The botanical community including Wilmott had, had enough, they sent a young Cambridge Don, a botany field expert John Raven , to infiltrate the island as a novice student. An account of what happened has been published in the excellent book the ' Rum Affair ' by Karl Sabbagh (1999) . In 1949 John Raven did publish an open letter to the journal ' Nature ' stating why the rare Alpines and Cornish plants that had been discovered by the professor were not native to the island of Rum and suggested they were planted and perhaps that John Heslop Harrison had been open to practical jokes by his students. The implications were there however, in Raven's letter, that the very distinguished Professor Heslop Harrison was faking his results and was committing serious academic fraud. For reasons that it is hard to understand today, no one at that time was prepared to stand up and call Professor Heslop Harrison a liar and a fraudster. Raven in reality, knew that the professor was planting, then re-finding his own rare plants on Rum later when other botanists were present and also faking his entomological discoveries. Raven wrote a long report of his true findings for the botanical committee that had sent him to Rum. Raven's report was then placed in a sealed file and deposited in the library of King's College, Cambridge with a note " not to be opened in Professor John Heslop Harrisons lifetime ". After Ravens death in 1980, it was opened and read by the fellow Cambridge Kingsman Sabbagh and the report formed the basis for his book the ' Rum Affair '.
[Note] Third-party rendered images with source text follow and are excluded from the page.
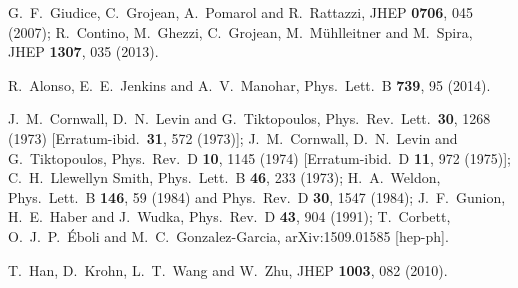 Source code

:  G.~F.~Giudice, C.~Grojean, A.~Pomarol and R.~Rattazzi,
  JHEP {\bf 0706}, 045 (2007);
  R.~Contino, M.~Ghezzi, C.~Grojean, M.~M\"uhlleitner and M.~Spira,
  JHEP {\bf 1307}, 035 (2013).
  
  R.~Alonso, E.~E.~Jenkins and A.~V.~Manohar,
  Phys.\ Lett.\ B {\bf 739}, 95 (2014).
  
  J.~M.~Cornwall, D.~N.~Levin and G.~Tiktopoulos,
  Phys.\ Rev.\ Lett.\  {\bf 30}, 1268 (1973)
  [Erratum-ibid.\  {\bf 31}, 572 (1973)];
  J.~M.~Cornwall, D.~N.~Levin and G.~Tiktopoulos,
  Phys.\ Rev.\ D {\bf 10}, 1145 (1974)
  [Erratum-ibid.\ D {\bf 11}, 972 (1975)];
  C.~H.~Llewellyn Smith,
  Phys.\ Lett.\ B {\bf 46}, 233 (1973);
  H.~A.~Weldon,
  Phys.\ Lett.\ B {\bf 146}, 59 (1984)
  and
  Phys.\ Rev.\ D {\bf 30}, 1547 (1984);
  J.~F.~Gunion, H.~E.~Haber and J.~Wudka,
  Phys.\ Rev.\ D {\bf 43}, 904 (1991);
  T.~Corbett, O.~J.~P.~\'Eboli and M.~C.~Gonzalez-Garcia,
  arXiv:1509.01585 [hep-ph].

  T.~Han, D.~Krohn, L.~T.~Wang and W.~Zhu,
  JHEP {\bf 1003}, 082 (2010).

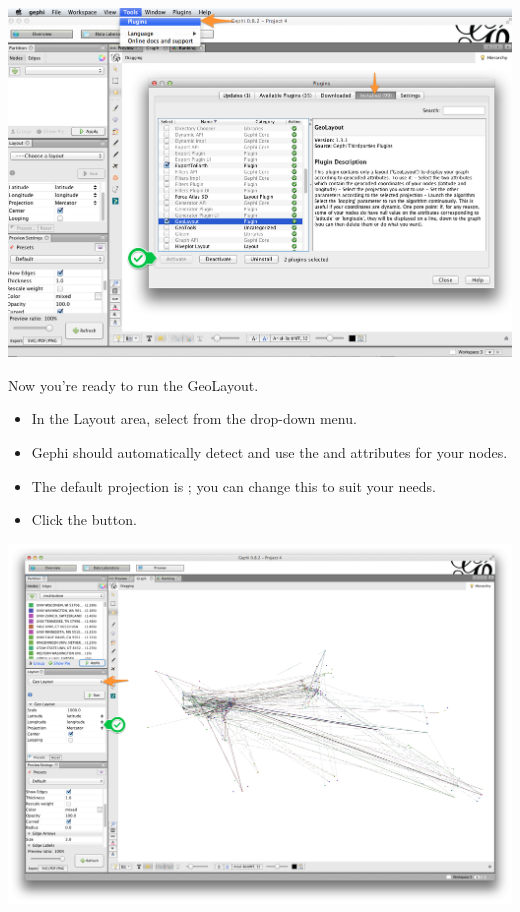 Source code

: \documentclass[letterpaper,10pt,english]{sphinxmanual}
\begin{document}
{\hfill\includegraphics{geo2.png}\hfill}

Now you're ready to run the GeoLayout.
\begin{itemize}
\item {} 
In the Layout area, select  from the drop-down menu.

\item {} 
Gephi should automatically detect and use the  and 
attributes for your nodes.

\item {} 
The default projection is ; you can change this to suit your needs.

\item {} 
Click the  button.

\end{itemize}

{\hfill\includegraphics{geo4.png}\hfill}
\end{document}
So why did the professor claim to have found the Large Blue, rare water beetles and new Alpine plants and others on Rum. Certainly his reputation would be greatly enhanced by his discoveries but that was not the main reason. It seems that the professor believed that the distribution and insects throughout the Hebrides proved that some forms of life had survived during the 1.7 million years that Scotland was covered in ice. To establish his theory, Heslop Harrison needed proof of unusual plant and insect species on Rum to show than certain areas of the Hebrides were in fact ice free during the whole period of the ice age. The species he supposedly found had remained there all that time and had not recolonized the island. Thus his academic fraud, as the Island was closed except to him, he made the fatal mistake of thinking because of his high reputation he remained untouchable. ( he had earlier genuinely found a new colony of a known Scottish rare Arctic/ Alpine plant on Rum and several interesting insects in the Hebridean Islands). Professor Heslop Harrison's knowledge of northern insects and plants was said to be Legendary. Students remembered the professor could be kind and helpful in the field. However, the Professor did not take kindly to any criticism and could be dogmatic and believed he was always right.